Nicolai Khalezin, Natalia Kaliada and the Company
Belarus Free Theatre
Young Vic's Maria Studio

Stephanie Pan Credit: Simon Annand
Trash Cuisine Company Credit: Simon Annand
Trash Cuisine Company Credit: Simon Annand

The return of Belarus Free Theatre to the Young Vic is a timely reminder that censorship still exists, since the company is currently banned in its home country.

Unlike Minsk 2011, which played in the Maria Studio last year, this piece is fiercely disciplined and, as a result, continually hits its chosen targets with pinpoint accuracy.

That is to be applauded, since the company uses this project to publicise the terrors of torture and genocide from many countries around the world.

Rather than merely telling or enacting the true stories that make up the 100 minutes, the eight-strong ensemble uses a variety of forms, both theatrical and beyond.

The ostensible theme holding the evening together is cuisine and food gets used in numerous ways to illuminate horrors that often seem unbelievable.

From their home in Belarus to Thailand, Rwanda, Northern Ireland and the USA, amongst many other countries, the tales of man's inhumanity to man just keep coming.

However, this company is wise enough to understand the need to turn the evening into something more memorable and palatable than a mere catalogue of evil.

As a result, they use dance and physical elements, humour, music and striking visual imagery to lighten and darken the tone, as appropriate. The combination makes Trash Cuisine extraordinary and helps to achieve the goal of making viewers understand some of the repression that is going on around the world and, presumably might persuade them to take some affirmative action in an attempt to prompt change.

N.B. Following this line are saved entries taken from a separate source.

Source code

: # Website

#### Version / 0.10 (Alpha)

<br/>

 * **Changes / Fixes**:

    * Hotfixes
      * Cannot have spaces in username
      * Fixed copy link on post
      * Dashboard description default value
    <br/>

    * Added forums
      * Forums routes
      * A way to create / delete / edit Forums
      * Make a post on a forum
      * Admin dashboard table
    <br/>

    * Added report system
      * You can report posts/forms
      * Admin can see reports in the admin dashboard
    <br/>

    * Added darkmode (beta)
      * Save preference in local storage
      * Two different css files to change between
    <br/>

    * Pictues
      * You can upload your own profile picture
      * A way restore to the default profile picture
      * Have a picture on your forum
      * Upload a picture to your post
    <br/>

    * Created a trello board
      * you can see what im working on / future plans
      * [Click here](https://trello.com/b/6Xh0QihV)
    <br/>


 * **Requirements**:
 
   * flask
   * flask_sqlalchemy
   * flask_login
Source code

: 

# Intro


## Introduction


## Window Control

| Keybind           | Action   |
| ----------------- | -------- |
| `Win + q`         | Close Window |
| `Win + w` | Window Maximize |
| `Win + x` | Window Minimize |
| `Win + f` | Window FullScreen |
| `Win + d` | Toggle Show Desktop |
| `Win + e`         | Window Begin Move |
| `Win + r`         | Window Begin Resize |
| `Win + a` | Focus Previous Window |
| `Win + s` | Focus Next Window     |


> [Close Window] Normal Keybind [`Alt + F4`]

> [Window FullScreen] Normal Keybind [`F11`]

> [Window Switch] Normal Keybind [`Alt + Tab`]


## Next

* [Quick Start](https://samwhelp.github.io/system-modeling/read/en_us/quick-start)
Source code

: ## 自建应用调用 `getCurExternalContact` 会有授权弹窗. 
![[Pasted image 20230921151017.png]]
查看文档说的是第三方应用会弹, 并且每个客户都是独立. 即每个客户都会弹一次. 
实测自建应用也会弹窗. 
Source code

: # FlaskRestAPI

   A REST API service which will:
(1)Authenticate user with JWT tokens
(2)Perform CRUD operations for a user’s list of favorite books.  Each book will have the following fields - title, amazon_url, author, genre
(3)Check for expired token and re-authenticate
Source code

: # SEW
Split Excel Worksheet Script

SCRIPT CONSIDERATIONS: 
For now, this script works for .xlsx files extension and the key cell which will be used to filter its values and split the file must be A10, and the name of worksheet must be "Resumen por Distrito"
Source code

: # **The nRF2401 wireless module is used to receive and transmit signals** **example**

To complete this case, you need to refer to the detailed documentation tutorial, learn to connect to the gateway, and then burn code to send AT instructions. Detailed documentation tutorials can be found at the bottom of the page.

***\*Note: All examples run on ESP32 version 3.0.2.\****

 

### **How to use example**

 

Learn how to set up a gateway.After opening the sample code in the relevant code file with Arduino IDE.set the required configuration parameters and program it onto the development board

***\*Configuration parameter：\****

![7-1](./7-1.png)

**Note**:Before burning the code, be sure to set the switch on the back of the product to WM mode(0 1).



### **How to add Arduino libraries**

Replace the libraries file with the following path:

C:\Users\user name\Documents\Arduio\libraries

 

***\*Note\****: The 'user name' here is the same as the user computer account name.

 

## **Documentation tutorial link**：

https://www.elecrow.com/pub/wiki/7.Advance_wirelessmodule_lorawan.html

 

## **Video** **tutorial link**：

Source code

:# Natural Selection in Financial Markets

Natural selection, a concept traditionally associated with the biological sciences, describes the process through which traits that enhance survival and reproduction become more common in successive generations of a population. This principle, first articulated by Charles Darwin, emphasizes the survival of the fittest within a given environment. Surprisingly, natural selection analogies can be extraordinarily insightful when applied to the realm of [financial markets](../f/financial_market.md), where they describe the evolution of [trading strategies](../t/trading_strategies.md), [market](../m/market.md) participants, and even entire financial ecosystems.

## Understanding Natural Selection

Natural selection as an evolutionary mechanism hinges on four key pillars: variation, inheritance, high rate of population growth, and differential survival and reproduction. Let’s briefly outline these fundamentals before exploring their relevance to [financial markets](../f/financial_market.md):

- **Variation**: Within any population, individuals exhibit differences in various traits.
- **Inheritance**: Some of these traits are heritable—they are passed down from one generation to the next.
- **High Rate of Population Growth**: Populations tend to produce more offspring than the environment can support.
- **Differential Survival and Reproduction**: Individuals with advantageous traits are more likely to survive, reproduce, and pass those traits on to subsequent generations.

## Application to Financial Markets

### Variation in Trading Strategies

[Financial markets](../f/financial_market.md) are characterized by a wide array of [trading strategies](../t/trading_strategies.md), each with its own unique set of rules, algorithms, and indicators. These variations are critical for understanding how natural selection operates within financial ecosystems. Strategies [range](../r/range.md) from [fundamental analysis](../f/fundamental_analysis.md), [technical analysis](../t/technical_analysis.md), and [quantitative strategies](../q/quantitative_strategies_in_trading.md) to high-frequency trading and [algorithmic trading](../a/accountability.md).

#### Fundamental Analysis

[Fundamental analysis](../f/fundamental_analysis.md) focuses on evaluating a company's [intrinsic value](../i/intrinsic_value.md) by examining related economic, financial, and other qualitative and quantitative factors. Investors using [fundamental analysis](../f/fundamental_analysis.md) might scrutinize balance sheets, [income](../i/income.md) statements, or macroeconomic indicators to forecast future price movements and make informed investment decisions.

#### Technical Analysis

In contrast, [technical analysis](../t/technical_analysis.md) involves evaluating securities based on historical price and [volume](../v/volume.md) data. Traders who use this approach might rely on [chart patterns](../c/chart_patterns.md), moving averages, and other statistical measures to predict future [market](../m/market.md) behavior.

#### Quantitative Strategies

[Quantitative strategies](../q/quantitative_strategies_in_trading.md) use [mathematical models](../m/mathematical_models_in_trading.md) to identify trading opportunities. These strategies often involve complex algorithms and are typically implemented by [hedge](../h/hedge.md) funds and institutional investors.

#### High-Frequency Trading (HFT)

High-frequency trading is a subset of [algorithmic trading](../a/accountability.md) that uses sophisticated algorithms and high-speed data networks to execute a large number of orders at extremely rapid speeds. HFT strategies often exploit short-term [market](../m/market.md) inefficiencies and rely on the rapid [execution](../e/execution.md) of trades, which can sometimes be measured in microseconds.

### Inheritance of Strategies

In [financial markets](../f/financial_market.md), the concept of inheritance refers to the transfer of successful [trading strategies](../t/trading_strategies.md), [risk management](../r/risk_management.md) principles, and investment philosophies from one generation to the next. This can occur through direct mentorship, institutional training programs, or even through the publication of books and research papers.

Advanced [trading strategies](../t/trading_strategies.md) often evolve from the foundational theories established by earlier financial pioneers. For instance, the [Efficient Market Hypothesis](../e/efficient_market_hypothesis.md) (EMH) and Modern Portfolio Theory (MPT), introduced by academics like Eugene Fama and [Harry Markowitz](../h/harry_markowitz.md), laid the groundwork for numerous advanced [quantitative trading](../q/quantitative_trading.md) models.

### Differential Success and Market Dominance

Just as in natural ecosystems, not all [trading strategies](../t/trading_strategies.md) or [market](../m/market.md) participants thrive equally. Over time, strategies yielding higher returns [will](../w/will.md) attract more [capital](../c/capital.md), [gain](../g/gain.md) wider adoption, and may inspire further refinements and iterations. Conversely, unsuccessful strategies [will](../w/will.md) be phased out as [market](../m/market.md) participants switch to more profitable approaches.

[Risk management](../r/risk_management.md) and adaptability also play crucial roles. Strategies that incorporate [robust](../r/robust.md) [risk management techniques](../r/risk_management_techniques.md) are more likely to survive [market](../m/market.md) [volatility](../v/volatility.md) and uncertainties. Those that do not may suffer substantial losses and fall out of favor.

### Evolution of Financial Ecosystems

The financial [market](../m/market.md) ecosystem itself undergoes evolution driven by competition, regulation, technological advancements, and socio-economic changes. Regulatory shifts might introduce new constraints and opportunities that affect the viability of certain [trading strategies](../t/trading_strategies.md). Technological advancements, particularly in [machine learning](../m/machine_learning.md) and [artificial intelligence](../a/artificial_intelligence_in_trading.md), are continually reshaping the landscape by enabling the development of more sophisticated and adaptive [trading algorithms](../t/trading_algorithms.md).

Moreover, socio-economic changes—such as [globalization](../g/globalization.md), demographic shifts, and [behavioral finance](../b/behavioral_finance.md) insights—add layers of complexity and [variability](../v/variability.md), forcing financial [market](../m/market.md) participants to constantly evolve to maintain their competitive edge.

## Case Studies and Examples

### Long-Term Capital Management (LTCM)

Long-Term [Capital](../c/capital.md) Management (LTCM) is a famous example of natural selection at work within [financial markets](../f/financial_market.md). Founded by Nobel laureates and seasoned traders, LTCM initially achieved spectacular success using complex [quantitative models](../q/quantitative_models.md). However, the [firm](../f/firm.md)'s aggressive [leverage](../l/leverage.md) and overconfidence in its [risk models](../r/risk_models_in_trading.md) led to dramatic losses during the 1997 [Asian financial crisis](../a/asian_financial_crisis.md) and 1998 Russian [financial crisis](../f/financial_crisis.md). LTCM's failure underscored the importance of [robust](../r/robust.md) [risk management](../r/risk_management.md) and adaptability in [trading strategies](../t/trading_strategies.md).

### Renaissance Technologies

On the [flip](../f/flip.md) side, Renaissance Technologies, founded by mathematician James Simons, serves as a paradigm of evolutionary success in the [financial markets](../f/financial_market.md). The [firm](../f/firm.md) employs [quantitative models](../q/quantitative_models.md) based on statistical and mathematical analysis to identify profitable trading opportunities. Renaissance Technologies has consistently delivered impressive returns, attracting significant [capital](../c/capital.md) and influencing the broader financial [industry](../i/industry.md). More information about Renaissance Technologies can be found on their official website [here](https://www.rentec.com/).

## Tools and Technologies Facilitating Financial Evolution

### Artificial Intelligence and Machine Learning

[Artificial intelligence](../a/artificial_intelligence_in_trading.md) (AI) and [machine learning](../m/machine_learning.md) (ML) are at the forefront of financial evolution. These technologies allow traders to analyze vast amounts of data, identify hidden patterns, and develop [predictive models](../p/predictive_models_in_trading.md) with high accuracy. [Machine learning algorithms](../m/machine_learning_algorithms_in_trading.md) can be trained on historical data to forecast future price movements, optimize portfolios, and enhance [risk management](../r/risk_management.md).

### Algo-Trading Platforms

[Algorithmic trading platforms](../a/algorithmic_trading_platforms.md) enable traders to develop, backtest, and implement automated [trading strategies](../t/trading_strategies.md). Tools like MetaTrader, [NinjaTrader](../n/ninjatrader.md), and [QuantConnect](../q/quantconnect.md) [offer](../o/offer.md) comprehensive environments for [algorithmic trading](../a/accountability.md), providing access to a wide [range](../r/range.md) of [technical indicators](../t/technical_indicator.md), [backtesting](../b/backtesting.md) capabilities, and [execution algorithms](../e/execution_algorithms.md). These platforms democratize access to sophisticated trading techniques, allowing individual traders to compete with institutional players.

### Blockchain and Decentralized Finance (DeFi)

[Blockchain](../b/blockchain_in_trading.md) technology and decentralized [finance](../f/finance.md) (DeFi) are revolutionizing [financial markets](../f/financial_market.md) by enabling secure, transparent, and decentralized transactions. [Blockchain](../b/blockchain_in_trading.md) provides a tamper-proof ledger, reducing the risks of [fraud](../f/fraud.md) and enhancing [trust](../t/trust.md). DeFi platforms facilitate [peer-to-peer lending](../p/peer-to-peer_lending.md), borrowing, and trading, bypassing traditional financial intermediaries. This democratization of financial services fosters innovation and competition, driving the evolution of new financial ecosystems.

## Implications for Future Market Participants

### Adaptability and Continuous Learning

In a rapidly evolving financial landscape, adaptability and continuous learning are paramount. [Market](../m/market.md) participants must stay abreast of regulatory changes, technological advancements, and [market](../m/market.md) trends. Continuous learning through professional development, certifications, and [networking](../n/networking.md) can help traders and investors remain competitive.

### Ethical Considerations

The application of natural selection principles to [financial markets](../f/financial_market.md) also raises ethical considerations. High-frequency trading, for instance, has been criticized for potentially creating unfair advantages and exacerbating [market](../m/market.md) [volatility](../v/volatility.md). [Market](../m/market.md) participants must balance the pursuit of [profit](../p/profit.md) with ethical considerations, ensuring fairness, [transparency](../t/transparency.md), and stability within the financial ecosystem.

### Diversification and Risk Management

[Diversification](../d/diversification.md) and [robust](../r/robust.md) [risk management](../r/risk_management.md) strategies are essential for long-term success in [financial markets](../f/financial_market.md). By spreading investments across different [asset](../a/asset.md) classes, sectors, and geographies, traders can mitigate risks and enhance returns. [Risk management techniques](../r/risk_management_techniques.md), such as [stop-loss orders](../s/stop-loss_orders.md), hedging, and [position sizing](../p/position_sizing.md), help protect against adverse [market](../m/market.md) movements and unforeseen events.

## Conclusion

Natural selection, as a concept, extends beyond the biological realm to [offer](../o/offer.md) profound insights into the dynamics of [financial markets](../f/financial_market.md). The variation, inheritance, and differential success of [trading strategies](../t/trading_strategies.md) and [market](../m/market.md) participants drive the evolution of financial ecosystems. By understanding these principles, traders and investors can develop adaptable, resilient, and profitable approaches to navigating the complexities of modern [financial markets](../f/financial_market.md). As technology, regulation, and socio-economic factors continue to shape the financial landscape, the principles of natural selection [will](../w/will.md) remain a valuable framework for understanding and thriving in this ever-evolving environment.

Innocent pineapples, strawberries, pulses and flour take on the same sinister symbolism as force-fed poultry and, by the end, anyone in the front few rows will be triply tearful. First, they will be contemplating some serious dry cleaning bills, secondly sniffing back the consequences of concerted onion-chopping and last, but certainly not least, sympathising with the world's victims.

Belarus Free Theatre is a company that demands much from its actors too. Indeed, unless they have total commitment to the cause, no one in their right mind would join up.

Many examples come to mind. Stephanie Pan, in addition to singing operatically and eating strawberries and cream, delivers a drumming virtuoso that must have made her muscles ache. She also endures two tortuous minutes imitating an electric chair, while most of her colleagues are tied up.

Nastassia Shcherbakis extended between two chairs for as long as her body can take it, while one of the male actors is waterboarded, in a shocking demonstration of what both victims of repressive regimes and theatre companies are obliged to suffer for their beliefs.

Agitprop has rarely seemed more palatable or effective than this powerfully moving piece of political theatre. It isn't always comfortable to watch but anyone who believes in freedom of speech and the civilisation of society will find this production deeply moving.